News and views
Is your business GDPR ready?
Mandatory data protection requirements are changing. New regulations will affect the way we all collect, store, manage and utilise personal data, creating a need for all companies, charities and public sector organisations to comply with strict new rules by 25 May 2018.
Wave has been busy putting in place the new data requirements stipulated under EU General Data Protection Regulation (GDPR) legislation for some time, ensuring that the way we gather data, hold it securely and communicate with our customers is compliant. However, many SMEs are not aware that GDPR is coming or are confused about how it will affect them. If you’re not ready, you need to start preparing now to meet the deadline in just four months’ time.
The good news is that there is clear guidance out there and time remaining to make the changes required for GDPR compliance. The Information Commissioner’s Office (ICO), the independent authority that protects the way data is used, has created a suite of resources available on its website, including the information SMEs need about how GDPR will affect them and the steps needed to comply. These resources can be accessed at https://ico.org.uk/for-organisations/business/ and there is also a helpline specifically for small businesses and charities on 0303 123 1113 (select option 4).
It’s important to understand the facts and get ready for GDPR, not least because there has been a lot of rumour and misinformation on the subject, leaving many SMEs under the impression that the new rules won’t affect them. However, GDPR affects all organisations that hold and process personal data from any citizen in the EU (regardless of your own location), which includes customers, employees and suppliers as well as any new business database you may have.
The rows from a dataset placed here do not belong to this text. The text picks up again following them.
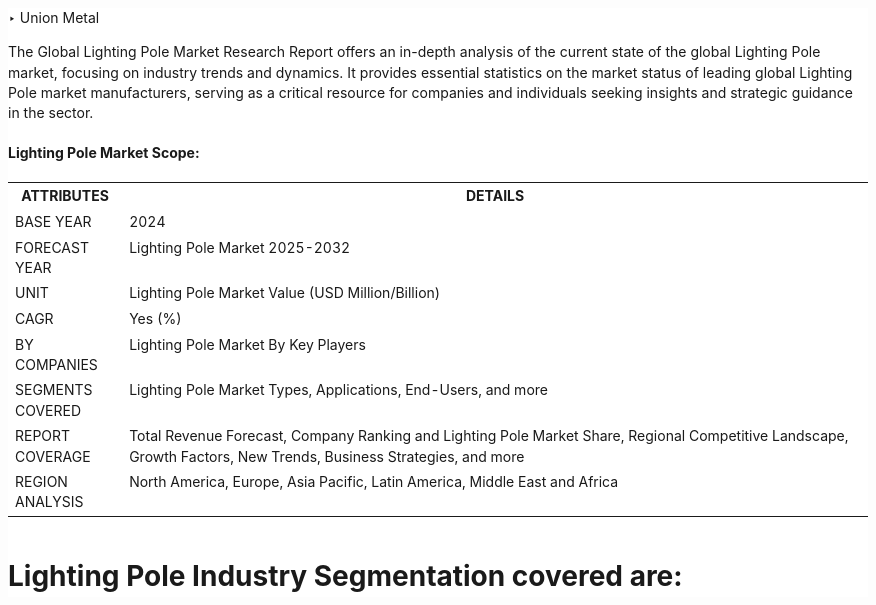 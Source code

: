 ‣ Union Metal

The Global Lighting Pole Market Research Report offers an in-depth analysis of the current state of the global Lighting Pole market, focusing on industry trends and dynamics. It provides essential statistics on the market status of leading global Lighting Pole market manufacturers, serving as a critical resource for companies and individuals seeking insights and strategic guidance in the sector.

<h4>Lighting Pole Market Scope:</h4>
<table>
<tr>
<th>ATTRIBUTES</th>
<th>DETAILS</th>
</tr>
<tr>
<td>BASE YEAR</td>
<td>2024</td>
</tr>
<tr>
<td>FORECAST YEAR</td>
<td>Lighting Pole Market 2025-2032</td>
</tr>
<tr>
<td>UNIT</td>
<td>Lighting Pole Market Value (USD Million/Billion)</td>
<tr>
<td>CAGR</td>
<td>Yes (%)</td>
</tr>
</tr>
<tr>
<td>BY COMPANIES</td>
<td>Lighting Pole Market By Key Players</td>
</tr>
<tr>
<td>SEGMENTS COVERED</td>
<td>Lighting Pole Market Types, Applications, End-Users, and more</td>
</tr>
<tr>
<td>REPORT COVERAGE</td>
<td>Total Revenue Forecast, Company Ranking and Lighting Pole Market Share, Regional Competitive Landscape, Growth Factors, New Trends, Business Strategies, and more</td>
</tr>
<tr>
<td>REGION ANALYSIS</td>
<td>North America, Europe, Asia Pacific, Latin America, Middle East and Africa</td>
</tr>
</table>

# <strong>Lighting Pole Industry Segmentation covered are:</strong>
While GDPR is EU-wide legislation, designed to harmonise data protection requirements across member states, the UK Government has made it clear that we will adopt the requirements into British law following Brexit and the 25th May deadline is the same for all current EU states.
It is the largest shake-up of data protection law for a generation, tightening the rules for how we gain consent for acquiring, holding and using personal data. It places greater emphasis on secure management of data, imposing greater penalties for non-compliance, misuse of data or failure to protect it. Indeed, the maximum penalty for organisations in breach of GDPR is €20million or four per cent of annual turnover; whichever is greater.
Under the changes, even smaller organisations that routinely process personal data or process ‘special category data’ must appoint a data protection officer (DPO) with responsibility for ensuring the way data is collected, stored and utilised is compliant.
The new rules mean big changes for many organisations. However, they also represent an opportunity to tidy up old data which may be inaccurate, outdated or no longer relevant to your company. Your commitment to GDPR compliance will demonstrate that you care about your customers’ data and that they can trust you to protect it. It may even help you save time and resources by focusing your attention on customers and prospects who are genuinely interested in hearing from you, rather than communicating with people who are simply on your database.
The challenges and benefits will depend on the nature of your organisation, the structures and processes you already have in place to manage data and the resources you put in place to achieve compliance. One thing is certain, however. There is no option for avoiding GDPR and you will need to ensure that it’s embedded in the way you manage every aspect of your business and fully-supported by every member of your team at all levels.